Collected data
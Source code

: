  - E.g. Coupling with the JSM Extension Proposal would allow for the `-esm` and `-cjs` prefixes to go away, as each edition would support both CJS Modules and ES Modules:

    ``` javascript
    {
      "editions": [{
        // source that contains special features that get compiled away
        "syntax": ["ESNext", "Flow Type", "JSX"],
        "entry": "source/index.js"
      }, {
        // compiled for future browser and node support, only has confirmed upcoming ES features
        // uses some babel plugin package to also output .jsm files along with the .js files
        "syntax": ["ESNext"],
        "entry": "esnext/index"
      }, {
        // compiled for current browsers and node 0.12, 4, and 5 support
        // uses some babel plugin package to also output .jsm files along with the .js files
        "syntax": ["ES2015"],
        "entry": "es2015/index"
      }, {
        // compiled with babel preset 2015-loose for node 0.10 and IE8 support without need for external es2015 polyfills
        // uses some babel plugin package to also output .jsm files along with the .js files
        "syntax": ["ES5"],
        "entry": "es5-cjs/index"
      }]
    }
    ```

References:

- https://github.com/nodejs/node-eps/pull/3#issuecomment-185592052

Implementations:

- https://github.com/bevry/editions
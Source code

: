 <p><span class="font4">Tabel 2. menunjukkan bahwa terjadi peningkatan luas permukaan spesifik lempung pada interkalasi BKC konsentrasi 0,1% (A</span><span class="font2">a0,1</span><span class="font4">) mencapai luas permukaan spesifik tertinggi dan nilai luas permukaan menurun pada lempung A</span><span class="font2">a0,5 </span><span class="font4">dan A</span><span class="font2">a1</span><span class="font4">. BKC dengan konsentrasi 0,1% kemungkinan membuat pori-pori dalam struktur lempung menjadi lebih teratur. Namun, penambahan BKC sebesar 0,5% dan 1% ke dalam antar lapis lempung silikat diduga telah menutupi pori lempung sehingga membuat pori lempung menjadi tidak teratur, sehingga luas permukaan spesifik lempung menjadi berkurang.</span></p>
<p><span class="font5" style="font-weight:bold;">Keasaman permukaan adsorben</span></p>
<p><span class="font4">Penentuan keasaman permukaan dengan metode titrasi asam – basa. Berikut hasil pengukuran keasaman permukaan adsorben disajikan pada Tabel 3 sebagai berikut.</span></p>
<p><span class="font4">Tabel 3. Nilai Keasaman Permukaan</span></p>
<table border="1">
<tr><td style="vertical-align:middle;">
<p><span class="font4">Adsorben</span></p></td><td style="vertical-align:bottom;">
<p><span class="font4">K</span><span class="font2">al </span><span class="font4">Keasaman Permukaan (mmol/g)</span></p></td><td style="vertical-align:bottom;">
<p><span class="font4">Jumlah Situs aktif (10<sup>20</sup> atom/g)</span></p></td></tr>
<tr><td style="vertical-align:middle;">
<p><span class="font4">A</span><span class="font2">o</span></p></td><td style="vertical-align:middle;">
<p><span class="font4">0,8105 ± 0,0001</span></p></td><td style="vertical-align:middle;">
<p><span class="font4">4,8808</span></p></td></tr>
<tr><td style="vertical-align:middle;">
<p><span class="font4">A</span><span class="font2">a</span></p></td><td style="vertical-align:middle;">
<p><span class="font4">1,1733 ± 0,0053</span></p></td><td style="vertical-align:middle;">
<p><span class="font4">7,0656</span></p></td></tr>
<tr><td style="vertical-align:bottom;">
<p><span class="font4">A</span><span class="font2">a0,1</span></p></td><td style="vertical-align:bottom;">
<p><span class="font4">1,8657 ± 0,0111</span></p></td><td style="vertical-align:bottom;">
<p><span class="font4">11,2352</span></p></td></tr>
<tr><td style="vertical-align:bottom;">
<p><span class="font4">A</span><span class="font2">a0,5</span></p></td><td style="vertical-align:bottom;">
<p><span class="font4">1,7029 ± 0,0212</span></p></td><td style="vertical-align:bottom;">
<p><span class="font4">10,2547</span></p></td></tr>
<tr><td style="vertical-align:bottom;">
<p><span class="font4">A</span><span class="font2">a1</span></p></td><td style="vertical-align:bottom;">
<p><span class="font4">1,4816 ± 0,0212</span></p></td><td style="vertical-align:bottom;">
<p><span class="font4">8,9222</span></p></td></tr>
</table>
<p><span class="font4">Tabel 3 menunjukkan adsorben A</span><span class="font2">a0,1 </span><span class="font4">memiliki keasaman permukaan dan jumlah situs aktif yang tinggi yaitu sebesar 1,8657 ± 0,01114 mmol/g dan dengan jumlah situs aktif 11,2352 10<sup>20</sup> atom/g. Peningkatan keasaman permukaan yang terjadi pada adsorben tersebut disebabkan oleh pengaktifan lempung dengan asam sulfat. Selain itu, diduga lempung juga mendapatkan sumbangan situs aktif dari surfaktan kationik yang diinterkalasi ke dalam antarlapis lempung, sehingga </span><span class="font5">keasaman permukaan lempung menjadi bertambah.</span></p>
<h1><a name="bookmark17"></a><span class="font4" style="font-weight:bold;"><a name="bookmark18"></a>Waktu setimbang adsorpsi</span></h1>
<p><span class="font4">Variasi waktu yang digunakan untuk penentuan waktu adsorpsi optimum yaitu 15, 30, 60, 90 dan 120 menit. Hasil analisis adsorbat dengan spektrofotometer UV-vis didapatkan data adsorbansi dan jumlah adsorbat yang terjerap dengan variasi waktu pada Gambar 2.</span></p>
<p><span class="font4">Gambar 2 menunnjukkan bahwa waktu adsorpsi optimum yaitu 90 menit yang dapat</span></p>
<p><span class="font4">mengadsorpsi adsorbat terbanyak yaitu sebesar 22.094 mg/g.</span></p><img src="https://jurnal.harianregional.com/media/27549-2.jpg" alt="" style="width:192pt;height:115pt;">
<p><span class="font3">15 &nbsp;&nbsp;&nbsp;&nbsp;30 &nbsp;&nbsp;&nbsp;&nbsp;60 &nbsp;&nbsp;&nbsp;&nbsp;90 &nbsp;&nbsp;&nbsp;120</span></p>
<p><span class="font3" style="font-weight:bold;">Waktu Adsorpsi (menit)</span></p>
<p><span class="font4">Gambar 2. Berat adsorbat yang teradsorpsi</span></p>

About this task:
Output the records above in full, with nothing altered.

Result below:
Source code

:  - E.g. Coupling with the JSM Extension Proposal would allow for the `-esm` and `-cjs` prefixes to go away, as each edition would support both CJS Modules and ES Modules:

    ``` javascript
    {
      "editions": [{
        // source that contains special features that get compiled away
        "syntax": ["ESNext", "Flow Type", "JSX"],
        "entry": "source/index.js"
      }, {
        // compiled for future browser and node support, only has confirmed upcoming ES features
        // uses some babel plugin package to also output .jsm files along with the .js files
        "syntax": ["ESNext"],
        "entry": "esnext/index"
      }, {
        // compiled for current browsers and node 0.12, 4, and 5 support
        // uses some babel plugin package to also output .jsm files along with the .js files
        "syntax": ["ES2015"],
        "entry": "es2015/index"
      }, {
        // compiled with babel preset 2015-loose for node 0.10 and IE8 support without need for external es2015 polyfills
        // uses some babel plugin package to also output .jsm files along with the .js files
        "syntax": ["ES5"],
        "entry": "es5-cjs/index"
      }]
    }
    ```

References:

- https://github.com/nodejs/node-eps/pull/3#issuecomment-185592052

Implementations:

- https://github.com/bevry/editions
Source code

: <p><span class="font4">Tabel 2. menunjukkan bahwa terjadi peningkatan luas permukaan spesifik lempung pada interkalasi BKC konsentrasi 0,1% (A</span><span class="font2">a0,1</span><span class="font4">) mencapai luas permukaan spesifik tertinggi dan nilai luas permukaan menurun pada lempung A</span><span class="font2">a0,5 </span><span class="font4">dan A</span><span class="font2">a1</span><span class="font4">. BKC dengan konsentrasi 0,1% kemungkinan membuat pori-pori dalam struktur lempung menjadi lebih teratur. Namun, penambahan BKC sebesar 0,5% dan 1% ke dalam antar lapis lempung silikat diduga telah menutupi pori lempung sehingga membuat pori lempung menjadi tidak teratur, sehingga luas permukaan spesifik lempung menjadi berkurang.</span></p>
<p><span class="font5" style="font-weight:bold;">Keasaman permukaan adsorben</span></p>
<p><span class="font4">Penentuan keasaman permukaan dengan metode titrasi asam – basa. Berikut hasil pengukuran keasaman permukaan adsorben disajikan pada Tabel 3 sebagai berikut.</span></p>
<p><span class="font4">Tabel 3. Nilai Keasaman Permukaan</span></p>
<table border="1">
<tr><td style="vertical-align:middle;">
<p><span class="font4">Adsorben</span></p></td><td style="vertical-align:bottom;">
<p><span class="font4">K</span><span class="font2">al </span><span class="font4">Keasaman Permukaan (mmol/g)</span></p></td><td style="vertical-align:bottom;">
<p><span class="font4">Jumlah Situs aktif (10<sup>20</sup> atom/g)</span></p></td></tr>
<tr><td style="vertical-align:middle;">
<p><span class="font4">A</span><span class="font2">o</span></p></td><td style="vertical-align:middle;">
<p><span class="font4">0,8105 ± 0,0001</span></p></td><td style="vertical-align:middle;">
<p><span class="font4">4,8808</span></p></td></tr>
<tr><td style="vertical-align:middle;">
<p><span class="font4">A</span><span class="font2">a</span></p></td><td style="vertical-align:middle;">
<p><span class="font4">1,1733 ± 0,0053</span></p></td><td style="vertical-align:middle;">
<p><span class="font4">7,0656</span></p></td></tr>
<tr><td style="vertical-align:bottom;">
<p><span class="font4">A</span><span class="font2">a0,1</span></p></td><td style="vertical-align:bottom;">
<p><span class="font4">1,8657 ± 0,0111</span></p></td><td style="vertical-align:bottom;">
<p><span class="font4">11,2352</span></p></td></tr>
<tr><td style="vertical-align:bottom;">
<p><span class="font4">A</span><span class="font2">a0,5</span></p></td><td style="vertical-align:bottom;">
<p><span class="font4">1,7029 ± 0,0212</span></p></td><td style="vertical-align:bottom;">
<p><span class="font4">10,2547</span></p></td></tr>
<tr><td style="vertical-align:bottom;">
<p><span class="font4">A</span><span class="font2">a1</span></p></td><td style="vertical-align:bottom;">
<p><span class="font4">1,4816 ± 0,0212</span></p></td><td style="vertical-align:bottom;">
<p><span class="font4">8,9222</span></p></td></tr>
</table>
<p><span class="font4">Tabel 3 menunjukkan adsorben A</span><span class="font2">a0,1 </span><span class="font4">memiliki keasaman permukaan dan jumlah situs aktif yang tinggi yaitu sebesar 1,8657 ± 0,01114 mmol/g dan dengan jumlah situs aktif 11,2352 10<sup>20</sup> atom/g. Peningkatan keasaman permukaan yang terjadi pada adsorben tersebut disebabkan oleh pengaktifan lempung dengan asam sulfat. Selain itu, diduga lempung juga mendapatkan sumbangan situs aktif dari surfaktan kationik yang diinterkalasi ke dalam antarlapis lempung, sehingga </span><span class="font5">keasaman permukaan lempung menjadi bertambah.</span></p>
<h1><a name="bookmark17"></a><span class="font4" style="font-weight:bold;"><a name="bookmark18"></a>Waktu setimbang adsorpsi</span></h1>
<p><span class="font4">Variasi waktu yang digunakan untuk penentuan waktu adsorpsi optimum yaitu 15, 30, 60, 90 dan 120 menit. Hasil analisis adsorbat dengan spektrofotometer UV-vis didapatkan data adsorbansi dan jumlah adsorbat yang terjerap dengan variasi waktu pada Gambar 2.</span></p>
<p><span class="font4">Gambar 2 menunnjukkan bahwa waktu adsorpsi optimum yaitu 90 menit yang dapat</span></p>
<p><span class="font4">mengadsorpsi adsorbat terbanyak yaitu sebesar 22.094 mg/g.</span></p><img src="https://jurnal.harianregional.com/media/27549-2.jpg" alt="" style="width:192pt;height:115pt;">
<p><span class="font3">15 &nbsp;&nbsp;&nbsp;&nbsp;30 &nbsp;&nbsp;&nbsp;&nbsp;60 &nbsp;&nbsp;&nbsp;&nbsp;90 &nbsp;&nbsp;&nbsp;120</span></p>
<p><span class="font3" style="font-weight:bold;">Waktu Adsorpsi (menit)</span></p>
<p><span class="font4">Gambar 2. Berat adsorbat yang teradsorpsi</span></p>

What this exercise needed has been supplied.